TASK INPUTS.

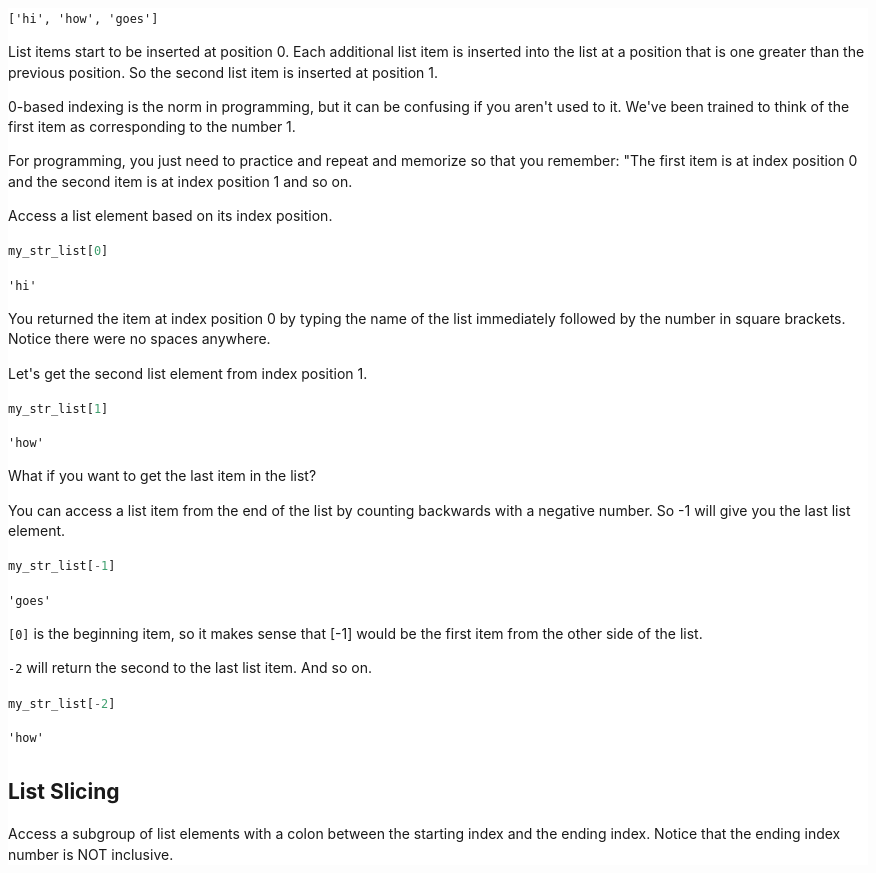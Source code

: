 
    ['hi', 'how', 'goes']

List items start to be inserted at position 0. Each additional list item is inserted into the list at a position that is one greater than the previous position. So the second list item is inserted at position 1.

0-based indexing is the norm in programming, but it can be confusing if you aren't used to it. We've been trained to think of the first item as corresponding to the number 1. 

For programming, you just need to practice and repeat and memorize so that you remember: "The first item is at index position 0 and the second item is at index position 1 and so on.

Access a list element based on its index position. 

```python
my_str_list[0]
```


    'hi'

You returned the item at index position 0 by typing the name of the list immediately followed by the number in square brackets. Notice there were no spaces anywhere.

Let's get the second list element from index position 1.


```python
my_str_list[1]
```


    'how'


What if you want to get the last item in the list?

You can access a list item from the end of the list by counting backwards with a negative number. So -1 will give you the last list element. 

```python
my_str_list[-1]
```


    'goes'

`[0]` is the beginning item, so it makes sense that [-1] would be the first item from the other side of the list.

`-2` will return the second to the last list item. And so on.

```python
my_str_list[-2]
```


    'how'

## List Slicing
Access a subgroup of list elements with a colon between the starting index and the ending index. Notice that the ending index number is NOT inclusive. 


[^1]: This idea comes from [Making Learning Whole](https://www.amazon.com/Making-Learning-Whole-Principles-Transform/dp/0470633719) by David Perkins. Hat tip to [fast.ai](https://www.fast.ai/) creators Jeremy Howard and Rachel Thomas who introduced me to it. Once you have a year of coding under your belt, their courses can teach you deep learning with Python.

WHAT THE TASK REQUIRES. Copy every line in the data above that has the string "based" in it.

ANSWER BOX.
0-based indexing is the norm in programming, but it can be confusing if you aren't used to it. We've been trained to think of the first item as corresponding to the number 1. 
Access a list element based on its index position. 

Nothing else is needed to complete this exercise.